# EXERCISE OBJECTIVE
In the entries below, find the line with "## 📚 About Me" and the line with "yang lebih sederhana."; copy them and every line between them exactly, but not the pictures.

Stored data entries:
-------------------------

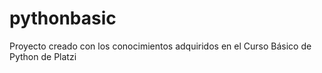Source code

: # pythonbasic
Proyecto creado con los conocimientos adquiridos en el Curso Básico de Python de Platzi

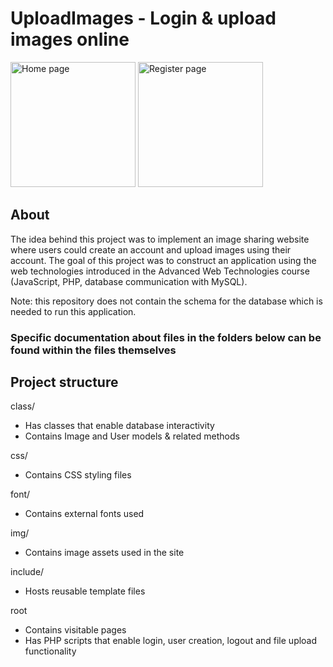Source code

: # UploadImages - Login & upload images online

<img src="https://i.imgur.com/auCc25Y.png" alt="Home page" style="width: 200px; height: auto;" />
<img src="https://i.imgur.com/D4u8qJ6.png" alt="Register page" style="width: 200px; height: auto;" />

## About
The idea behind this project was to implement an image sharing website where users could create an account and upload images using their account. The goal of this project was to construct an application using the web technologies introduced in the Advanced Web Technologies course (JavaScript, PHP, database communication with MySQL).

Note: this repository does not contain the schema for the database which is needed to run this application.

### Specific documentation about files in the folders below can be found within the files themselves

## Project structure
class/
- Has classes that enable database interactivity
- Contains Image and User models & related methods

css/
- Contains CSS styling files

font/
- Contains external fonts used

img/
- Contains image assets used in the site

include/
- Hosts reusable template files

root
- Contains visitable pages
- Has PHP scripts that enable login, user creation, logout and file upload functionality
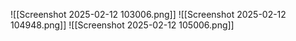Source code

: ![[Screenshot 2025-02-12 103006.png]]
![[Screenshot 2025-02-12 104948.png]]
![[Screenshot 2025-02-12 105006.png]]
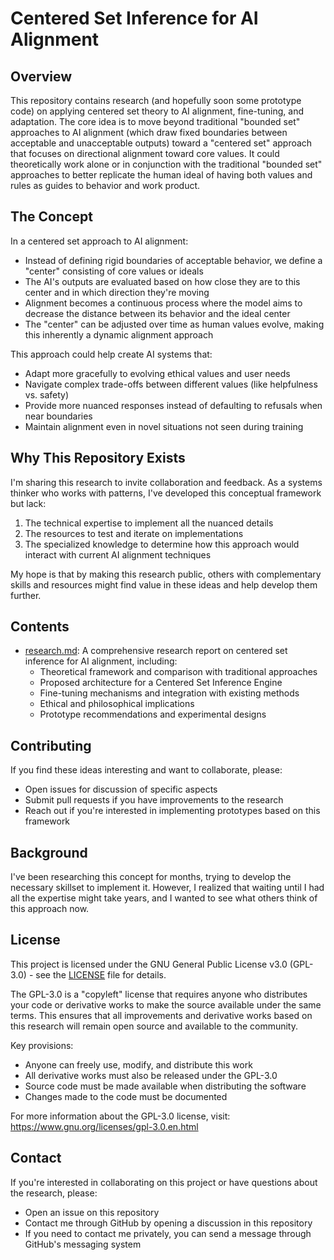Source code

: # Centered Set Inference for AI Alignment

## Overview

This repository contains research (and hopefully soon some prototype code) on applying centered set theory to AI alignment, fine-tuning, and adaptation. The core idea is to move beyond traditional "bounded set" approaches to AI alignment (which draw fixed boundaries between acceptable and unacceptable outputs) toward a "centered set" approach that focuses on directional alignment toward core values. It could theoretically work alone or in conjunction with the traditional "bounded set" approaches to better replicate the human ideal of having both values and rules as guides to behavior and work product.

## The Concept

In a centered set approach to AI alignment:

- Instead of defining rigid boundaries of acceptable behavior, we define a "center" consisting of core values or ideals
- The AI's outputs are evaluated based on how close they are to this center and in which direction they're moving
- Alignment becomes a continuous process where the model aims to decrease the distance between its behavior and the ideal center
- The "center" can be adjusted over time as human values evolve, making this inherently a dynamic alignment approach

This approach could help create AI systems that:
- Adapt more gracefully to evolving ethical values and user needs
- Navigate complex trade-offs between different values (like helpfulness vs. safety)
- Provide more nuanced responses instead of defaulting to refusals when near boundaries
- Maintain alignment even in novel situations not seen during training

## Why This Repository Exists

I'm sharing this research to invite collaboration and feedback. As a systems thinker who works with patterns, I've developed this conceptual framework but lack:

1. The technical expertise to implement all the nuanced details
2. The resources to test and iterate on implementations
3. The specialized knowledge to determine how this approach would interact with current AI alignment techniques

My hope is that by making this research public, others with complementary skills and resources might find value in these ideas and help develop them further.

## Contents

- [research.md](research.md): A comprehensive research report on centered set inference for AI alignment, including:
  - Theoretical framework and comparison with traditional approaches
  - Proposed architecture for a Centered Set Inference Engine
  - Fine-tuning mechanisms and integration with existing methods
  - Ethical and philosophical implications
  - Prototype recommendations and experimental designs

## Contributing

If you find these ideas interesting and want to collaborate, please:
- Open issues for discussion of specific aspects
- Submit pull requests if you have improvements to the research
- Reach out if you're interested in implementing prototypes based on this framework

## Background

I've been researching this concept for months, trying to develop the necessary skillset to implement it. However, I realized that waiting until I had all the expertise might take years, and I wanted to see what others think of this approach now.

## License

This project is licensed under the GNU General Public License v3.0 (GPL-3.0) - see the [LICENSE](LICENSE) file for details.

The GPL-3.0 is a "copyleft" license that requires anyone who distributes your code or derivative works to make the source available under the same terms. This ensures that all improvements and derivative works based on this research will remain open source and available to the community.

Key provisions:
- Anyone can freely use, modify, and distribute this work
- All derivative works must also be released under the GPL-3.0
- Source code must be made available when distributing the software
- Changes made to the code must be documented

For more information about the GPL-3.0 license, visit: https://www.gnu.org/licenses/gpl-3.0.en.html

## Contact

If you're interested in collaborating on this project or have questions about the research, please:

- Open an issue on this repository
- Contact me through GitHub by opening a discussion in this repository
- If you need to contact me privately, you can send a message through GitHub's messaging system
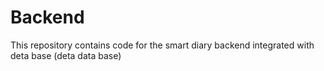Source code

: # Backend
This repository contains code for the smart diary backend integrated with deta base (deta data base)
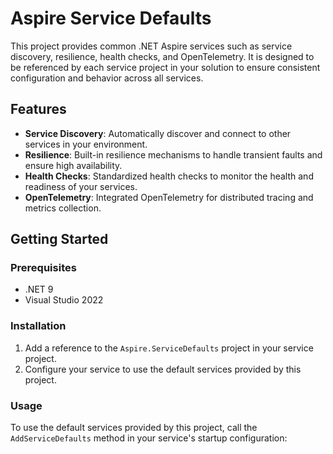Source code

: # Aspire Service Defaults

This project provides common .NET Aspire services such as service discovery, resilience, health checks, and OpenTelemetry. It is designed to be referenced by each service project in your solution to ensure consistent configuration and behavior across all services.

## Features

- **Service Discovery**: Automatically discover and connect to other services in your environment.
- **Resilience**: Built-in resilience mechanisms to handle transient faults and ensure high availability.
- **Health Checks**: Standardized health checks to monitor the health and readiness of your services.
- **OpenTelemetry**: Integrated OpenTelemetry for distributed tracing and metrics collection.

## Getting Started

### Prerequisites

- .NET 9
- Visual Studio 2022

### Installation

1. Add a reference to the `Aspire.ServiceDefaults` project in your service project.
2. Configure your service to use the default services provided by this project.

### Usage

To use the default services provided by this project, call the `AddServiceDefaults` method in your service's startup configuration:

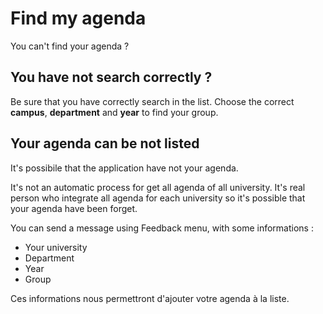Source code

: # Find my agenda

You can't find your agenda ?

## You have not search correctly ?

Be sure that you have correctly search in the list.
Choose the correct **campus**, **department** and **year** to find your group.

## Your agenda can be not listed

It's possibile that the application have not your agenda.

It's not an automatic process for get all agenda of all university.
It's real person who integrate all agenda for each university so it's possible that your agenda have been forget.

You can send a message using Feedback menu, with some informations :

- Your university
- Department
- Year
- Group

Ces informations nous permettront d'ajouter votre agenda à la liste.
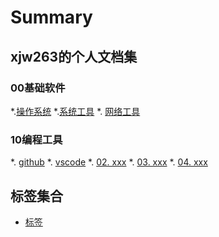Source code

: # Summary

## xjw263的个人文档集
### 00基础软件
*.[操作系统]()
*.[系统工具](02-systool.md)
*. [网络工具](03-networktool.md)

### 10编程工具
*. [github](11-github.md)
*. [vscode](12-vscode.md)
*. [02. xxx](02-xxx.md)
*. [03. xxx](03-xxx.md)
*. [04. xxx](04-xxx.md)

## 标签集合

* [标签](tags.md)
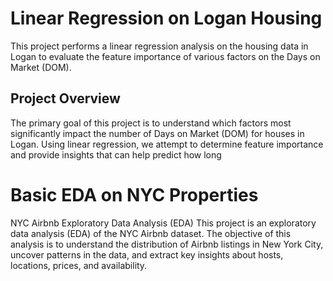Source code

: # Linear Regression on Logan Housing

This project performs a linear regression analysis on the housing data in Logan to evaluate the feature importance of various factors on the Days on Market (DOM).

## Project Overview

The primary goal of this project is to understand which factors most significantly impact the number of Days on Market (DOM) for houses in Logan. Using linear regression, we attempt to determine feature importance and provide insights that can help predict how long

# Basic EDA on NYC Properties

NYC Airbnb Exploratory Data Analysis (EDA) This project is an exploratory data analysis (EDA) of the NYC Airbnb dataset. The objective of this analysis is to understand the distribution of Airbnb listings in New York City, uncover patterns in the data, and extract key insights about hosts, locations, prices, and availability.

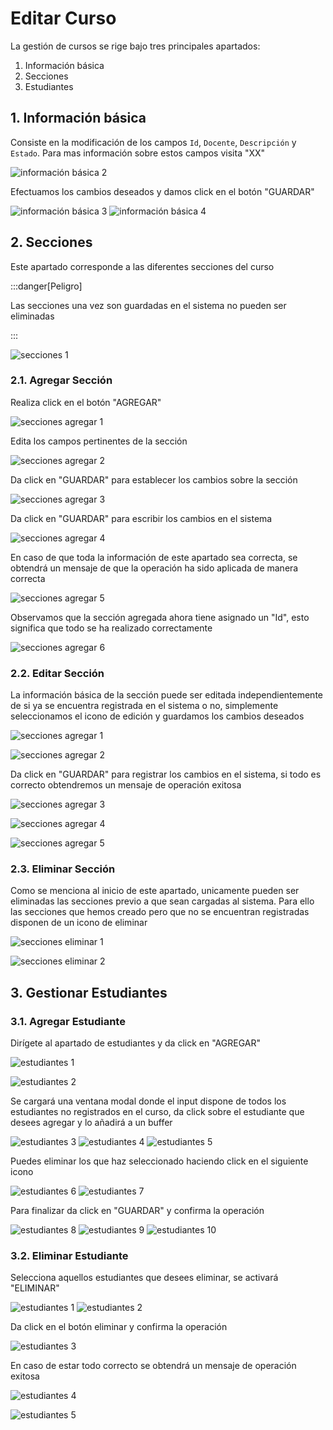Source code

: # Editar Curso

La gestión de cursos se rige bajo tres principales apartados:

1. Información básica
2. Secciones
3. Estudiantes

## 1. Información básica

Consiste en la modificación de los campos `Id`, `Docente`, `Descripción` y `Estado`. Para mas información sobre estos campos visita "XX"

![información básica 2](/img/materias/curso/editar/parte-1/2.png)

Efectuamos los cambios deseados y damos click en el botón "GUARDAR"

![información básica 3](/img/materias/curso/editar/parte-1/3.png)
![información básica 4](/img/materias/curso/editar/parte-1/4.png)

## 2. Secciones

Este apartado corresponde a las diferentes secciones del curso

:::danger[Peligro]

Las secciones una vez son guardadas en el sistema no pueden ser eliminadas

:::

![secciones 1](/img/materias/curso/editar/parte-secciones/1.png)

### 2.1. Agregar Sección

Realiza click en el botón "AGREGAR"

![secciones agregar 1](/img/materias/curso/editar/parte-secciones/agregar/1.png)

Edita los campos pertinentes de la sección

![secciones agregar 2](/img/materias/curso/editar/parte-secciones/agregar/2.png)

Da click en "GUARDAR" para establecer los cambios sobre la sección

![secciones agregar 3](/img/materias/curso/editar/parte-secciones/agregar/3.png)

Da click en "GUARDAR" para escribir los cambios en el sistema

![secciones agregar 4](/img/materias/curso/editar/parte-secciones/agregar/4.png)

En caso de que toda la información de este apartado sea correcta, se obtendrá un mensaje de que la operación ha sido aplicada de manera correcta

![secciones agregar 5](/img/materias/curso/editar/parte-secciones/agregar/5.png)

Observamos que la sección agregada ahora tiene asignado un "Id", esto significa que todo se ha realizado correctamente

![secciones agregar 6](/img/materias/curso/editar/parte-secciones/agregar/6.png)

### 2.2. Editar Sección

La información básica de la sección puede ser editada independientemente de si ya se encuentra registrada en el sistema o no, simplemente seleccionamos el icono de edición y guardamos los cambios deseados

![secciones agregar 1](/img/materias/curso/editar/parte-secciones/editar/1.png)

![secciones agregar 2](/img/materias/curso/editar/parte-secciones/editar/2.png)

Da click en "GUARDAR" para registrar los cambios en el sistema, si todo es correcto obtendremos un mensaje de operación exitosa

![secciones agregar 3](/img/materias/curso/editar/parte-secciones/editar/3.png)

![secciones agregar 4](/img/materias/curso/editar/parte-secciones/editar/4.png)

![secciones agregar 5](/img/materias/curso/editar/parte-secciones/editar/5.png)

### 2.3. Eliminar Sección

Como se menciona al inicio de este apartado, unicamente pueden ser eliminadas las secciones previo a que sean cargadas al sistema. Para ello las secciones que hemos creado pero que no se encuentran registradas disponen de un icono de eliminar

![secciones eliminar 1](/img/materias/curso/editar/parte-secciones/eliminar/1.png)

![secciones eliminar 2](/img/materias/curso/editar/parte-secciones/eliminar/2.png)

## 3. Gestionar Estudiantes

### 3.1. Agregar Estudiante

Dirígete al apartado de estudiantes y da click en "AGREGAR"

![estudiantes 1](/img/materias/curso/editar/parte-estudiantes/agregar/1.png)

![estudiantes 2](/img/materias/curso/editar/parte-estudiantes/agregar/2.png)

Se cargará una ventana modal donde el input dispone de todos los estudiantes no registrados en el curso, da click sobre el estudiante que desees agregar y lo añadirá a un buffer

![estudiantes 3](/img/materias/curso/editar/parte-estudiantes/agregar/3.png)
![estudiantes 4](/img/materias/curso/editar/parte-estudiantes/agregar/4.png)
![estudiantes 5](/img/materias/curso/editar/parte-estudiantes/agregar/5.png)

Puedes eliminar los que haz seleccionado haciendo click en el siguiente icono

![estudiantes 6](/img/materias/curso/editar/parte-estudiantes/agregar/6.png)
![estudiantes 7](/img/materias/curso/editar/parte-estudiantes/agregar/7.png)

Para finalizar da click en "GUARDAR" y confirma la operación

![estudiantes 8](/img/materias/curso/editar/parte-estudiantes/agregar/8.png)
![estudiantes 9](/img/materias/curso/editar/parte-estudiantes/agregar/9.png)
![estudiantes 10](/img/materias/curso/editar/parte-estudiantes/agregar/10.png)

### 3.2. Eliminar Estudiante

Selecciona aquellos estudiantes que desees eliminar, se activará "ELIMINAR"

![estudiantes 1](/img/materias/curso/editar/parte-estudiantes/eliminar/1.png)
![estudiantes 2](/img/materias/curso/editar/parte-estudiantes/eliminar/2.png)

Da click en el botón eliminar y confirma la operación

![estudiantes 3](/img/materias/curso/editar/parte-estudiantes/eliminar/3.png)

En caso de estar todo correcto se obtendrá un mensaje de operación exitosa

![estudiantes 4](/img/materias/curso/editar/parte-estudiantes/eliminar/4.png)

![estudiantes 5](/img/materias/curso/editar/parte-estudiantes/eliminar/5.png)







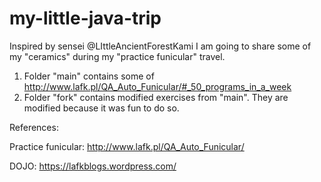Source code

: # my-little-java-trip
Inspired by sensei @LIttleAncientForestKami I am going to share some of my "ceramics" during my "practice funicular" travel.

1. Folder "main" contains some of http://www.lafk.pl/QA_Auto_Funicular/#_50_programs_in_a_week
2. Folder "fork" contains modified exercises from "main". They are modified because it was fun to do so.

References:

Practice funicular: http://www.lafk.pl/QA_Auto_Funicular/

DOJO: https://lafkblogs.wordpress.com/
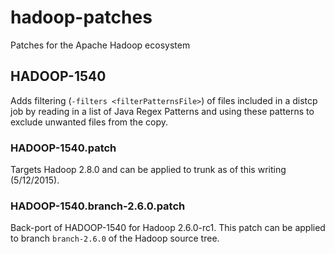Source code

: # hadoop-patches
Patches for the Apache Hadoop ecosystem

## HADOOP-1540
Adds filtering (`-filters <filterPatternsFile>`) of files included in a distcp job by reading in a list of Java Regex Patterns and using these patterns to exclude unwanted files from the copy.
### HADOOP-1540.patch
Targets Hadoop 2.8.0 and can be applied to trunk as of this writing (5/12/2015).
### HADOOP-1540.branch-2.6.0.patch
Back-port of HADOOP-1540 for Hadoop 2.6.0-rc1.  This patch can be applied to branch `branch-2.6.0` of the Hadoop source tree.
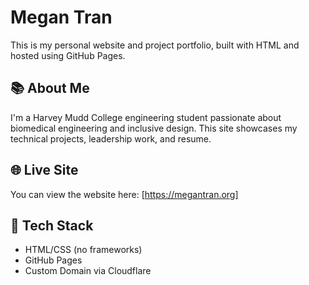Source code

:# Megan Tran

This is my personal website and project portfolio, built with HTML and hosted using GitHub Pages.

## 📚 About Me

I'm a Harvey Mudd College engineering student passionate about biomedical engineering and inclusive design. This site showcases my technical projects, leadership work, and resume.

## 🌐 Live Site

You can view the website here: [https://megantran.org]

## 🔧 Tech Stack

- HTML/CSS (no frameworks)
- GitHub Pages
- Custom Domain via Cloudflare
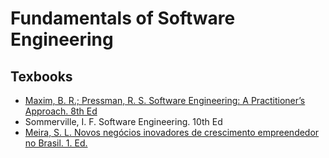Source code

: #  Fundamentals of Software Engineering

## Texbooks
- [Maxim, B. R.; Pressman, R. S. Software Engineering: A Practitioner’s Approach. 8th Ed](https://dishantrathi.keybase.pub/Semester%206%20Material/Software%20Engineering%20A%20Practitioner%E2%80%99s%20Approach%20eighth%20edition-(www.downloadnema.com).pdf)
- Sommerville, I. F. Software Engineering. 10th Ed
- [Meira, S. L. Novos negócios inovadores de crescimento empreendedor no Brasil. 1. Ed.](http://ysdronnewstime.weebly.com/uploads/5/9/8/2/59820101/novos_negocios_inovadores_de_cr_-_silvio_meiraa.pdf)
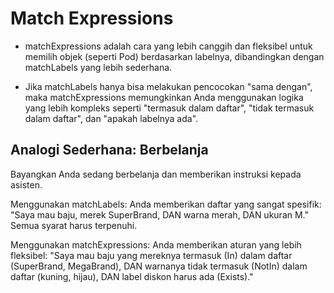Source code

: # Match Expressions 

* matchExpressions adalah cara yang lebih canggih dan fleksibel untuk memilih objek (seperti Pod) berdasarkan labelnya, dibandingkan dengan matchLabels yang lebih sederhana.

* Jika matchLabels hanya bisa melakukan pencocokan "sama dengan", maka matchExpressions memungkinkan Anda menggunakan logika yang lebih kompleks seperti "termasuk dalam daftar", "tidak termasuk dalam daftar", dan "apakah labelnya ada".

## Analogi Sederhana: Berbelanja
Bayangkan Anda sedang berbelanja dan memberikan instruksi kepada asisten.

Menggunakan matchLabels:
Anda memberikan daftar yang sangat spesifik: "Saya mau baju, merek SuperBrand, DAN warna merah, DAN ukuran M." Semua syarat harus terpenuhi.

Menggunakan matchExpressions:
Anda memberikan aturan yang lebih fleksibel: "Saya mau baju yang mereknya termasuk (In) dalam daftar (SuperBrand, MegaBrand), DAN warnanya tidak termasuk (NotIn) dalam daftar (kuning, hijau), DAN label diskon harus ada (Exists)."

-------------------------

# SOLUTION TO THE PROBLEM
## 📚 About Me

I'm a Harvey Mudd College engineering student passionate about biomedical engineering and inclusive design. This site showcases my technical projects, leadership work, and resume.

## 🌐 Live Site

You can view the website here: [https://megantran.org]

## 🔧 Tech Stack

- HTML/CSS (no frameworks)
- GitHub Pages
- Custom Domain via Cloudflare
Source code

: #  Fundamentals of Software Engineering

## Texbooks
- [Maxim, B. R.; Pressman, R. S. Software Engineering: A Practitioner’s Approach. 8th Ed](https://dishantrathi.keybase.pub/Semester%206%20Material/Software%20Engineering%20A%20Practitioner%E2%80%99s%20Approach%20eighth%20edition-(www.downloadnema.com).pdf)
- Sommerville, I. F. Software Engineering. 10th Ed
- [Meira, S. L. Novos negócios inovadores de crescimento empreendedor no Brasil. 1. Ed.](http://ysdronnewstime.weebly.com/uploads/5/9/8/2/59820101/novos_negocios_inovadores_de_cr_-_silvio_meiraa.pdf)
Source code

: # Match Expressions 

* matchExpressions adalah cara yang lebih canggih dan fleksibel untuk memilih objek (seperti Pod) berdasarkan labelnya, dibandingkan dengan matchLabels yang lebih sederhana.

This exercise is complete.